If you hurt your hip, avoiding seeking medical attention and continuing to walk around on it will only make the problem worse, especially as your body has to work extra hard in order to compensate for the injury. The same is true for hearing loss. Avoiding treatment can actually make your hearing loss more severe.
What Is Auditory Deprivation
Your brain is used to a certain amount of incoming sound information in order to make sense of the world. These sound signals pass through multiple neural networks throughout the brain to be encoded and integrated.
As the level of auditory signals decreases, which is what happens with untreated hearing loss, the parts of your brain that were responsible for encoding this information can begin to degenerate or waste away.
And so begins a troublesome cycle. Your brain has to start working harder to hear, which causes it to overwork.
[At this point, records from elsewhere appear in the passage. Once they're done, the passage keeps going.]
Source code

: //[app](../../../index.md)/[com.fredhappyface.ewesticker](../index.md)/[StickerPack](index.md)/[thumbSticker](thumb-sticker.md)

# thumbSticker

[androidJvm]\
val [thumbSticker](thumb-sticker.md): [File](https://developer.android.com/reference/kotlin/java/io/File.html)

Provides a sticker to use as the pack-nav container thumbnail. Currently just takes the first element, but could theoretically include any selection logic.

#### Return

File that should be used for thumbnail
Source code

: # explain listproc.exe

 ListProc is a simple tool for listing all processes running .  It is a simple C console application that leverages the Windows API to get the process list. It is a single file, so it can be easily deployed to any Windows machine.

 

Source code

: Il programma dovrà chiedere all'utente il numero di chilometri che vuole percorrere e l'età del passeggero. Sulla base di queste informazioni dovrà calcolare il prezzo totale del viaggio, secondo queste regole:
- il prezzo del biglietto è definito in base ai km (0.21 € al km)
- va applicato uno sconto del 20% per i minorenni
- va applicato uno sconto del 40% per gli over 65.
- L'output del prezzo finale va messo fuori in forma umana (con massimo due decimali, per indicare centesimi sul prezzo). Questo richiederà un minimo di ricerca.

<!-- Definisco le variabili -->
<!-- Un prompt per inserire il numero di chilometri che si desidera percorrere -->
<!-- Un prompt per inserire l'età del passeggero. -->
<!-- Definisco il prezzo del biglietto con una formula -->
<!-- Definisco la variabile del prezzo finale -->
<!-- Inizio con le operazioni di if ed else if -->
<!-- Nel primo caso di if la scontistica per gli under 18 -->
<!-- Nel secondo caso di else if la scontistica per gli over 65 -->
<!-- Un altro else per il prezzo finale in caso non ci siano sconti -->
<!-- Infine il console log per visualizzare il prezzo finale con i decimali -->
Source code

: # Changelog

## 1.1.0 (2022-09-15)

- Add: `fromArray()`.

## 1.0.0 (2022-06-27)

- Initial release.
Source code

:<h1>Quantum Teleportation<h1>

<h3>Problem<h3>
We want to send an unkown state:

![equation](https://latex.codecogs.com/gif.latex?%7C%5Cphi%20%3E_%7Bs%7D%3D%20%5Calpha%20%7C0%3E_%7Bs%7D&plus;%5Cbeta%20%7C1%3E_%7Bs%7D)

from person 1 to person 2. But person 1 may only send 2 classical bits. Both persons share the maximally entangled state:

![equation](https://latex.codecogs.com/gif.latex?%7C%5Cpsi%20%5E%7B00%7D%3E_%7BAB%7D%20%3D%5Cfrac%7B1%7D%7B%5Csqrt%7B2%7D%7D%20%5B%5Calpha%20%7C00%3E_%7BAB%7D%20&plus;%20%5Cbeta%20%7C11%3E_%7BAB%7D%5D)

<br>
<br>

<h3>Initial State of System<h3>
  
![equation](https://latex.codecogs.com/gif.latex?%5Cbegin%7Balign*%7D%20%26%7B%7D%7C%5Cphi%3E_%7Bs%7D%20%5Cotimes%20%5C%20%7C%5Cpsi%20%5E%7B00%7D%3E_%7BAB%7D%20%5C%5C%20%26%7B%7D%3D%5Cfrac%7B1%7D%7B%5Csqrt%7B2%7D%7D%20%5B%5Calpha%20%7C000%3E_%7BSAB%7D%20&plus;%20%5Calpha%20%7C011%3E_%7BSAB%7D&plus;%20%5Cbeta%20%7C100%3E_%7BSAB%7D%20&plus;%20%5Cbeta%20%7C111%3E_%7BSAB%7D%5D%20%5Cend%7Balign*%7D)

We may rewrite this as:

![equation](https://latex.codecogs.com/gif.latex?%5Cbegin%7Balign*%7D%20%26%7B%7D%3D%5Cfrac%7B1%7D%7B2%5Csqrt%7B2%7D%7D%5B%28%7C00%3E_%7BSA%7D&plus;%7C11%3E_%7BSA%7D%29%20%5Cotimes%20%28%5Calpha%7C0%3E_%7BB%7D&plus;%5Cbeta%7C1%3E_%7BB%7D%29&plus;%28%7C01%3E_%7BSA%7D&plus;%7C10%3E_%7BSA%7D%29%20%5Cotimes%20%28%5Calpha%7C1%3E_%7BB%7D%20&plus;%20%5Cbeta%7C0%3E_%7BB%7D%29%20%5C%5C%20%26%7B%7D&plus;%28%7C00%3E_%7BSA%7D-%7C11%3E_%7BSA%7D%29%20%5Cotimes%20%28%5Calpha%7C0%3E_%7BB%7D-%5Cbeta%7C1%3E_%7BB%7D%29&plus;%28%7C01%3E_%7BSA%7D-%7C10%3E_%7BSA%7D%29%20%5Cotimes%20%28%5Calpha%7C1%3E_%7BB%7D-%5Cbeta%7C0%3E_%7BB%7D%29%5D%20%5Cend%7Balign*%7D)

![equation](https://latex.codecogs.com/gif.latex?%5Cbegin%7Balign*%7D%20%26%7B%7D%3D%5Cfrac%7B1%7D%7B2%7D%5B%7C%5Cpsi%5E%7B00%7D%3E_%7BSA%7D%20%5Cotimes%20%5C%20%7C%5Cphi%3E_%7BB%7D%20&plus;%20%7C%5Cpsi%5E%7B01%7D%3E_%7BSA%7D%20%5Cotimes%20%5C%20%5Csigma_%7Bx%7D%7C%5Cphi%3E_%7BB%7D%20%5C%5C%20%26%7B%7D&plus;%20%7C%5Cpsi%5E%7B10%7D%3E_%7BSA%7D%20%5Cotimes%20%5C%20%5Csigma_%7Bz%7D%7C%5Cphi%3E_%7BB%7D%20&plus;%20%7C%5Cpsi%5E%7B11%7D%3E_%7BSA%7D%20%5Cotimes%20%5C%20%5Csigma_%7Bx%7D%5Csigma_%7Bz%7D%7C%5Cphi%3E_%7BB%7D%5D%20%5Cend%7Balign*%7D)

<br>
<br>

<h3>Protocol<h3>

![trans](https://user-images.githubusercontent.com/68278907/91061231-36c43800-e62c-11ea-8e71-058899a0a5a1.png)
This forces other neural networks in your brain that are not normally used for auditory processing to assist in this role. While these areas of the brain are busy trying to hear, it becomes harder for you to focus, causing you to miss important information. This can then lead to more damage to the auditory processing center of your brain.
In addition to physical changes and damage to your brain, untreated hearing loss has been linked to increased feelings of depression, anxiety and loneliness. When hearing becomes difficult, it is easier to stop attending functions, events and social activities. Many with untreated hearing loss find it easier to skip the event at Azteca Music Hall, rather than spending the whole evening trying to keep up with the conversation. And soon you go from declining an event here and there to RSVPing no to all of them.
How to Treat Auditory Deprivation
The best and easiest way to treat auditory deprivation is with the use of amplification. While there are a number of over-the-counter options, the gold standard recommended by hearing professionals is a hearing aid expertly fitted to your unique degree of loss.